# Exploratory Data Analysis: MovieLens Dataset

This notebook explores the MovieLens Small dataset to understand user rating patterns, movie popularity, and sparsity.

In [1]:
import sys
import os
# Add src to path
sys.path.append(os.path.abspath(os.path.join('..', 'src')))

import pandas as pd
import numpy as np
import plotly.express as px
import plotly.graph_objects as go
from data.loader import get_merged_data


In [2]:
# Load data
df = get_merged_data()
print(f"Total Interactions: {len(df)}")
print(f"Unique Users: {df['userId'].nunique()}")
print(f"Unique Movies: {df['movieId'].nunique()}")
df.head()

Total Interactions: 100836
Unique Users: 610
Unique Movies: 9724


Unnamed: 0,userId,movieId,rating,timestamp,title,genres
0,1,1,4.0,964982703,Toy Story (1995),Adventure|Animation|Children|Comedy|Fantasy
1,1,3,4.0,964981247,Grumpier Old Men (1995),Comedy|Romance
2,1,6,4.0,964982224,Heat (1995),Action|Crime|Thriller
3,1,47,5.0,964983815,Seven (a.k.a. Se7en) (1995),Mystery|Thriller
4,1,50,5.0,964982931,"Usual Suspects, The (1995)",Crime|Mystery|Thriller


## 1. Ratings Distribution
What are the most common ratings? (e.g., do users mostly give 4s and 5s?)

In [3]:
rating_counts = df['rating'].value_counts().sort_index()
fig = px.bar(x=rating_counts.index, y=rating_counts.values, labels={'x': 'Rating', 'y': 'Count'}, title="Distribution of Ratings")
fig.show()

## 2. Long Tail Distribution (Movie Popularity)
Few movies get most ratings.
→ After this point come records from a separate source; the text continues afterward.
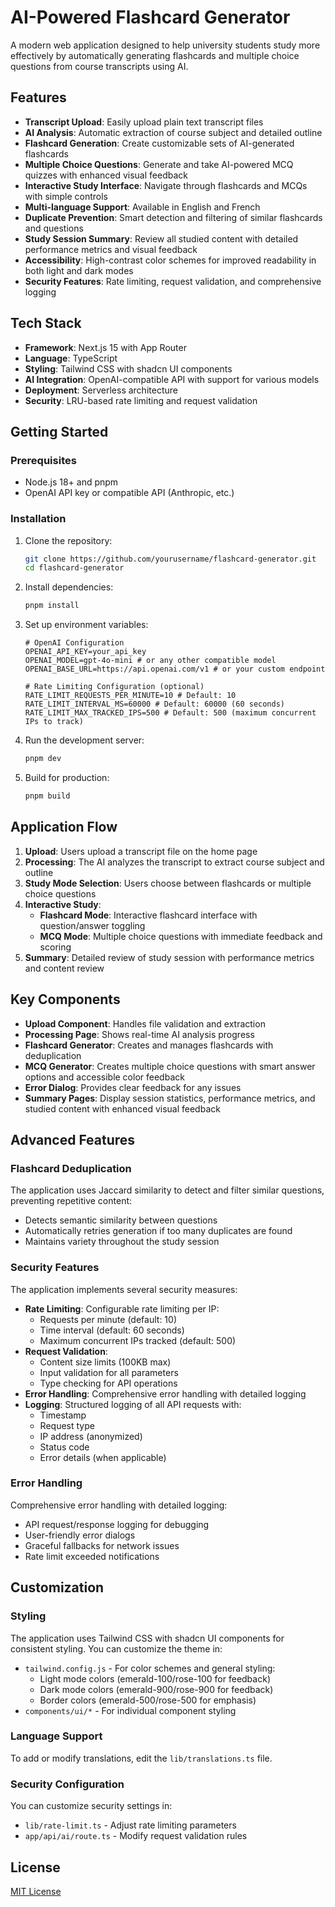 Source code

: # AI-Powered Flashcard Generator

A modern web application designed to help university students study more effectively by automatically generating flashcards and multiple choice questions from course transcripts using AI.

## Features

- **Transcript Upload**: Easily upload plain text transcript files
- **AI Analysis**: Automatic extraction of course subject and detailed outline
- **Flashcard Generation**: Create customizable sets of AI-generated flashcards
- **Multiple Choice Questions**: Generate and take AI-powered MCQ quizzes with enhanced visual feedback
- **Interactive Study Interface**: Navigate through flashcards and MCQs with simple controls
- **Multi-language Support**: Available in English and French
- **Duplicate Prevention**: Smart detection and filtering of similar flashcards and questions
- **Study Session Summary**: Review all studied content with detailed performance metrics and visual feedback
- **Accessibility**: High-contrast color schemes for improved readability in both light and dark modes
- **Security Features**: Rate limiting, request validation, and comprehensive logging

## Tech Stack

- **Framework**: Next.js 15 with App Router
- **Language**: TypeScript
- **Styling**: Tailwind CSS with shadcn UI components
- **AI Integration**: OpenAI-compatible API with support for various models
- **Deployment**: Serverless architecture
- **Security**: LRU-based rate limiting and request validation

## Getting Started

### Prerequisites

- Node.js 18+ and pnpm
- OpenAI API key or compatible API (Anthropic, etc.)

### Installation

1. Clone the repository:
   ```bash
   git clone https://github.com/yourusername/flashcard-generator.git
   cd flashcard-generator
   ```

2. Install dependencies:
   ```bash
   pnpm install
   ```

3. Set up environment variables:
   ```
   # OpenAI Configuration
   OPENAI_API_KEY=your_api_key
   OPENAI_MODEL=gpt-4o-mini # or any other compatible model
   OPENAI_BASE_URL=https://api.openai.com/v1 # or your custom endpoint

   # Rate Limiting Configuration (optional)
   RATE_LIMIT_REQUESTS_PER_MINUTE=10 # Default: 10
   RATE_LIMIT_INTERVAL_MS=60000 # Default: 60000 (60 seconds)
   RATE_LIMIT_MAX_TRACKED_IPS=500 # Default: 500 (maximum concurrent IPs to track)
   ```

4. Run the development server:
   ```bash
   pnpm dev
   ```

5. Build for production:
   ```bash
   pnpm build
   ```

## Application Flow

1. **Upload**: Users upload a transcript file on the home page
2. **Processing**: The AI analyzes the transcript to extract course subject and outline
3. **Study Mode Selection**: Users choose between flashcards or multiple choice questions
4. **Interactive Study**: 
   - **Flashcard Mode**: Interactive flashcard interface with question/answer toggling
   - **MCQ Mode**: Multiple choice questions with immediate feedback and scoring
5. **Summary**: Detailed review of study session with performance metrics and content review

## Key Components

- **Upload Component**: Handles file validation and extraction
- **Processing Page**: Shows real-time AI analysis progress
- **Flashcard Generator**: Creates and manages flashcards with deduplication
- **MCQ Generator**: Creates multiple choice questions with smart answer options and accessible color feedback
- **Error Dialog**: Provides clear feedback for any issues
- **Summary Pages**: Display session statistics, performance metrics, and studied content with enhanced visual feedback

## Advanced Features

### Flashcard Deduplication

The application uses Jaccard similarity to detect and filter similar questions, preventing repetitive content:

- Detects semantic similarity between questions
- Automatically retries generation if too many duplicates are found
- Maintains variety throughout the study session

### Security Features

The application implements several security measures:

- **Rate Limiting**: Configurable rate limiting per IP:
  - Requests per minute (default: 10)
  - Time interval (default: 60 seconds)
  - Maximum concurrent IPs tracked (default: 500)
- **Request Validation**: 
  - Content size limits (100KB max)
  - Input validation for all parameters
  - Type checking for API operations
- **Error Handling**: Comprehensive error handling with detailed logging
- **Logging**: Structured logging of all API requests with:
  - Timestamp
  - Request type
  - IP address (anonymized)
  - Status code
  - Error details (when applicable)

### Error Handling

Comprehensive error handling with detailed logging:

- API request/response logging for debugging
- User-friendly error dialogs
- Graceful fallbacks for network issues
- Rate limit exceeded notifications

## Customization

### Styling

The application uses Tailwind CSS with shadcn UI components for consistent styling. You can customize the theme in:
- `tailwind.config.js` - For color schemes and general styling:
  - Light mode colors (emerald-100/rose-100 for feedback)
  - Dark mode colors (emerald-900/rose-900 for feedback)
  - Border colors (emerald-500/rose-500 for emphasis)
- `components/ui/*` - For individual component styling

### Language Support

To add or modify translations, edit the `lib/translations.ts` file.

### Security Configuration

You can customize security settings in:
- `lib/rate-limit.ts` - Adjust rate limiting parameters
- `app/api/ai/route.ts` - Modify request validation rules

## License

[MIT License](LICENSE)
Most movies have very few ratings.

In [4]:
movie_counts = df.groupby('title').size().sort_values(ascending=False)
fig = px.line(x=np.arange(len(movie_counts)), y=movie_counts.values, title="Long Tail of Movie Popularity")
fig.update_layout(xaxis_title="Movie Rank", yaxis_title="Number of Ratings")
fig.show()

## 3. Sparsity
How sparse is the User-Item matrix?

In [5]:
n_users = df['userId'].nunique()
n_items = df['movieId'].nunique()
n_ratings = len(df)
sparsity = 1 - (n_ratings / (n_users * n_items))
print(f"Matrix Sparsity: {sparsity:.4%}")

Matrix Sparsity: 98.3000%